## What to work on
Where does the word "timeGen" show up in the records? Copy every line that holds it.

Rendered images with source text
====================

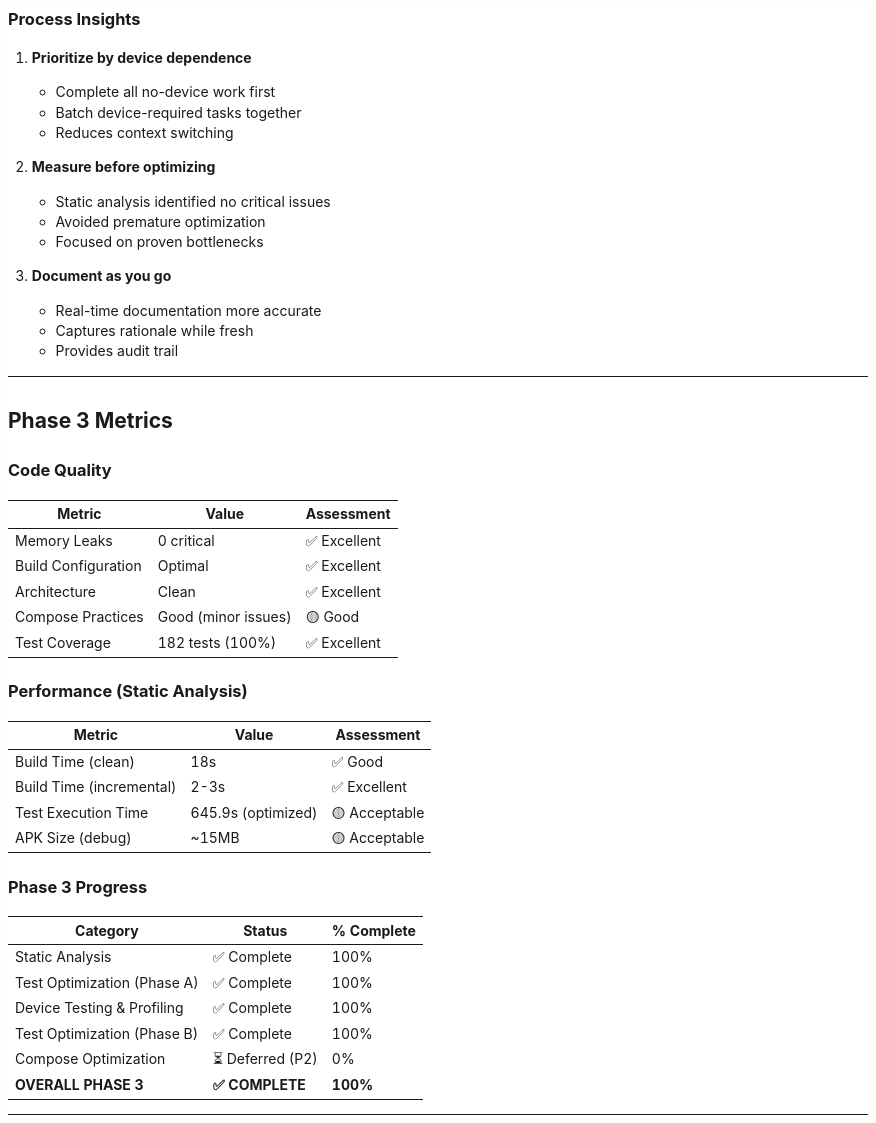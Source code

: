 ### Process Insights

1. **Prioritize by device dependence**
   - Complete all no-device work first
   - Batch device-required tasks together
   - Reduces context switching

2. **Measure before optimizing**
   - Static analysis identified no critical issues
   - Avoided premature optimization
   - Focused on proven bottlenecks

3. **Document as you go**
   - Real-time documentation more accurate
   - Captures rationale while fresh
   - Provides audit trail

---

## Phase 3 Metrics

### Code Quality

| Metric | Value | Assessment |
|--------|-------|------------|
| Memory Leaks | 0 critical | ✅ Excellent |
| Build Configuration | Optimal | ✅ Excellent |
| Architecture | Clean | ✅ Excellent |
| Compose Practices | Good (minor issues) | 🟡 Good |
| Test Coverage | 182 tests (100%) | ✅ Excellent |

### Performance (Static Analysis)

| Metric | Value | Assessment |
|--------|-------|------------|
| Build Time (clean) | 18s | ✅ Good |
| Build Time (incremental) | 2-3s | ✅ Excellent |
| Test Execution Time | 645.9s (optimized) | 🟡 Acceptable |
| APK Size (debug) | ~15MB | 🟡 Acceptable |

### Phase 3 Progress

| Category | Status | % Complete |
|----------|--------|------------|
| Static Analysis | ✅ Complete | 100% |
| Test Optimization (Phase A) | ✅ Complete | 100% |
| Device Testing & Profiling | ✅ Complete | 100% |
| Test Optimization (Phase B) | ✅ Complete | 100% |
| Compose Optimization | ⏳ Deferred (P2) | 0% |
| **OVERALL PHASE 3** | **✅ COMPLETE** | **100%** |

---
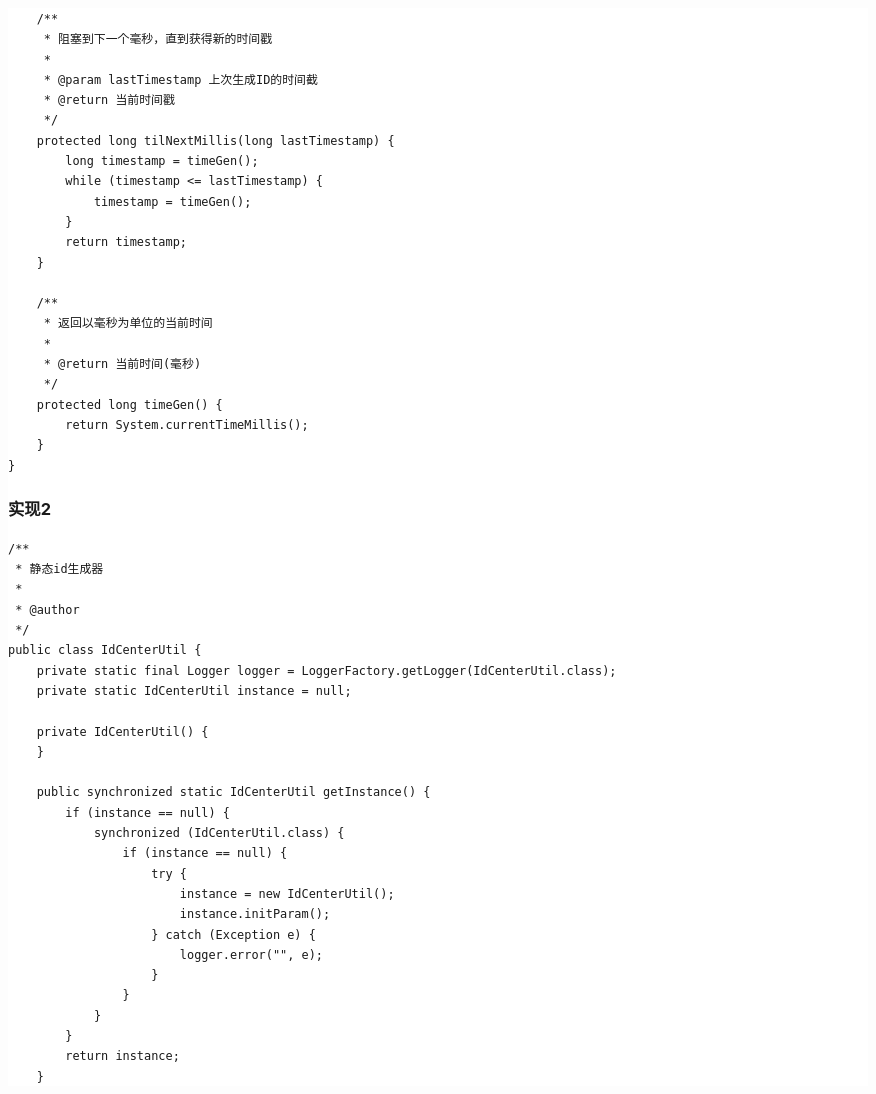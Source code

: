 	    /**
	     * 阻塞到下一个毫秒，直到获得新的时间戳
	     *
	     * @param lastTimestamp 上次生成ID的时间截
	     * @return 当前时间戳
	     */
	    protected long tilNextMillis(long lastTimestamp) {
	        long timestamp = timeGen();
	        while (timestamp <= lastTimestamp) {
	            timestamp = timeGen();
	        }
	        return timestamp;
	    }
	
	    /**
	     * 返回以毫秒为单位的当前时间
	     *
	     * @return 当前时间(毫秒)
	     */
	    protected long timeGen() {
	        return System.currentTimeMillis();
	    }
	}

### 实现2

	/**
	 * 静态id生成器
	 *
	 * @author
	 */
	public class IdCenterUtil {
	    private static final Logger logger = LoggerFactory.getLogger(IdCenterUtil.class);
	    private static IdCenterUtil instance = null;
	
	    private IdCenterUtil() {
	    }
	
	    public synchronized static IdCenterUtil getInstance() {
	        if (instance == null) {
	            synchronized (IdCenterUtil.class) {
	                if (instance == null) {
	                    try {
	                        instance = new IdCenterUtil();
	                        instance.initParam();
	                    } catch (Exception e) {
	                        logger.error("", e);
	                    }
	                }
	            }
	        }
	        return instance;
	    }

====================

## Answer for the task
	        long timestamp = timeGen();
	            timestamp = timeGen();
	    protected long timeGen() {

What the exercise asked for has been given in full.